The relevance of human fetal subplate zone for developmental neuropathology of neuronal migration disorders and cortical dysplasia.

CNS Neurosci Ther 2015 Feb 14;21(2):74-82. Epub 2014 Oct 14.

Croatian Institute for Brain Research, University of Zagreb School of Medicine, Zagreb, Croatia.

The human fetal cerebral cortex develops through a series of partially overlapping histogenetic events which occur in transient cellular compartments, such as the subplate zone. The subplate serves as waiting compartment for cortical afferent fibers, the major site of early synaptogenesis and neuronal differentiation and the hub of the transient fetal cortical circuitry. Thus, the subplate has an important but hitherto neglected role in the human fetal cortical connectome.
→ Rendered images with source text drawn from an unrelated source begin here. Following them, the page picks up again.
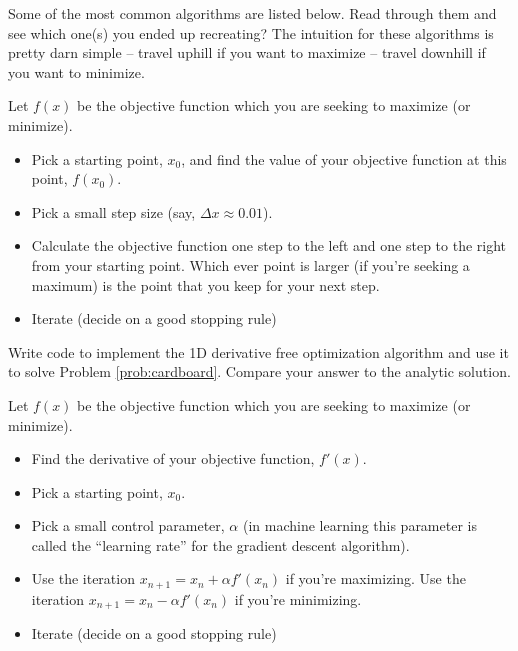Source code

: Some of the most common algorithms are listed below.  Read through them and see which
one(s) you ended up recreating?  The intuition for these algorithms is pretty darn simple
-- travel uphill if you want to maximize -- travel downhill if you want to minimize.

\begin{algorithm}
    Let $f(x)$ be the objective function which you are seeking to maximize (or minimize).
    \begin{itemize}
        \item Pick a starting point, $x_0$, and find the value of your
            objective function at this point, $f(x_0)$.
        \item Pick a small step size (say, $\Delta x \approx 0.01$).
        \item Calculate the objective function one step to the left and
            one step to the right from your starting point.  Which ever
            point is larger (if you're seeking a maximum) is the point
            that you keep for your next step.
        \item Iterate (decide on a good stopping rule)
    \end{itemize}
\end{algorithm}
\begin{problem}
    Write code to implement the 1D derivative free optimization algorithm and use it to solve
    Problem \ref{prob:cardboard}.  Compare your answer to the analytic solution.
\end{problem}

\begin{algorithm}
    Let $f(x)$ be the objective function which you are seeking to maximize (or minimize).
    \begin{itemize}
        \item Find the derivative of your objective function, $f'(x)$.
        \item Pick a starting point, $x_0$.
        \item Pick a small control parameter, $\alpha$ (in machine learning this parameter
            is called the ``learning rate'' for the gradient descent algorithm).
        \item Use the iteration $x_{n+1} = x_n + \alpha f'(x_n) $ if you're maximizing.
            Use the iteration $x_{n+1} = x_n - \alpha f'(x_n)$ if you're minimizing.
        \item Iterate (decide on a good stopping rule)
    \end{itemize}
\end{algorithm}

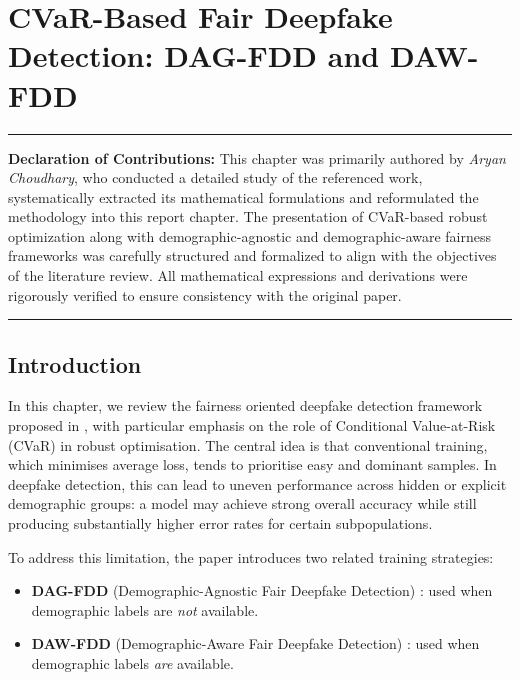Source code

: 
\chapter{CVaR-Based Fair Deepfake Detection: DAG-FDD and DAW-FDD}
\label{ch:cvar_deepfake}



\vspace{0.5em}
\noindent\rule{\textwidth}{0.4pt}
\textbf{Declaration of Contributions:} This chapter was primarily authored by \textit{Aryan Choudhary}, who conducted a detailed study of the referenced work, systematically extracted its mathematical formulations and reformulated the methodology into this report chapter. The presentation of CVaR-based robust optimization along with demographic-agnostic and demographic-aware fairness frameworks was carefully structured and formalized to align with the objectives of the literature review. All mathematical expressions and derivations were rigorously verified to ensure consistency with the original paper.
\noindent\rule{\textwidth}{0.4pt}
\vspace{1em}

\bigskip
\section{Introduction}
\label{sec:ch4_intro}

In this chapter, we review the fairness oriented deepfake detection framework proposed in \cite{dag_paper}, with particular emphasis on the role of Conditional Value-at-Risk (CVaR) in robust optimisation. The central idea is that conventional training, which minimises average loss, tends to prioritise easy and dominant samples. In deepfake detection, this can lead to uneven performance across hidden or explicit demographic groups: a model may achieve strong overall accuracy while still producing substantially higher error rates for certain subpopulations.

To address this limitation, the paper introduces two related training strategies:

\begin{itemize}
    \item \textbf{DAG-FDD} (Demographic-Agnostic Fair Deepfake Detection) : used when demographic labels are \emph{not} available.
    \item \textbf{DAW-FDD} (Demographic-Aware Fair Deepfake Detection) : used when demographic labels \emph{are} available.
\end{itemize}

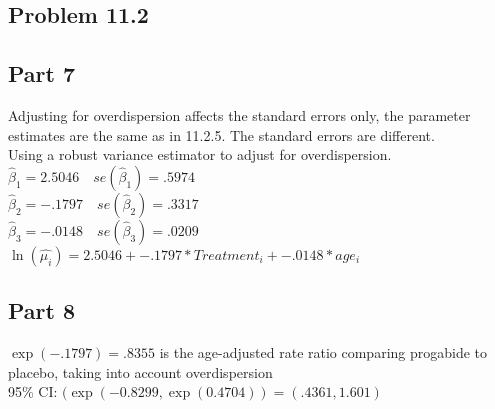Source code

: \documentclass{article}
\newcommand{\hb}{\hat{\beta}}
\begin{document}
\begin{flushleft}
\section*{Problem 11.2}
\subsection*{Part 7}
Adjusting for overdispersion affects the standard errors only, the parameter estimates are the same as in 11.2.5. The standard errors are different.\\
Using a robust variance estimator to adjust for overdispersion.\\
$\hb_1=2.5046 \quad se(\hb_1)=.5974$\\
$\hb_2=-.1797 \quad se(\hb_2)=.3317$\\
$\hb_3=-.0148 \quad se(\hb_3)=.0209$\medbreak
$\ln(\hat{\mu_i})=2.5046+-.1797*Treatment_i+-.0148*age_i$ 
\subsection*{Part 8}
$\exp(-.1797)=.8355$ is the age-adjusted rate ratio comparing progabide to placebo, taking into account overdispersion\\
95\% CI: $(\exp(-0.8299,\exp(0.4704))=(.4361,1.601)$
\end{flushleft}
\end{document}
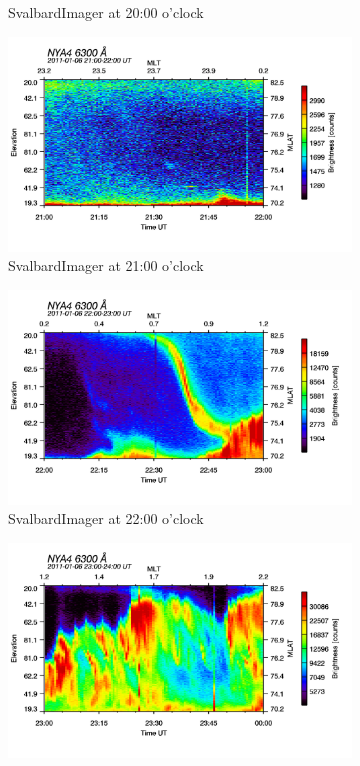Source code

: \documentclass[10pt,a4paper]{article}
\begin{document}
\begin{figure}[h]
\begin{subfigure}{0.3\textwidth}
	\caption{ SvalbardImager at 20:00 o'clock \label{SBI_6_20}}
\end{subfigure}
\begin{subfigure}{0.3\textwidth}
\centering
	\includegraphics[width=\textwidth]{SvalbardImager6300A21.png}
	\caption{ SvalbardImager at 21:00 o'clock \label{SBI_6_21}}
\end{subfigure}
\begin{subfigure}{0.3\textwidth}
\centering
		\includegraphics[width=\textwidth]{SvalbardImager6300A22.png}
	\caption{ SvalbardImager at 22:00 o'clock \label{SBI_6_22}}
\end{subfigure}
\begin{subfigure}{0.3\textwidth}
\centering
	\includegraphics[width=\textwidth]{SvalbardImager6300A23.png}

\end{subfigure}
\end{figure}
\end{document}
The subplate is also an important compartment for radial and tangential migration of future cortical neurons. We review the diversity of subplate neuronal phenotypes and their involvement in cortical circuitry and discuss the complexity of late neuronal migration through the subplate as well as its potential relevance for pathogenesis of migration disorders and cortical dysplasia. While migratory neurons may become misplaced within the subplate, they can easily survive by being involved in early subplate circuitry; this can enhance their subsequent survival even if they have immature or abnormal physiological activity and misrouted connections and thus survive into adulthood. Thus, better understanding of subplate developmental history and various subsets of its neurons may help to elucidate certain types of neuronal disorders, including those accompanied by epilepsy.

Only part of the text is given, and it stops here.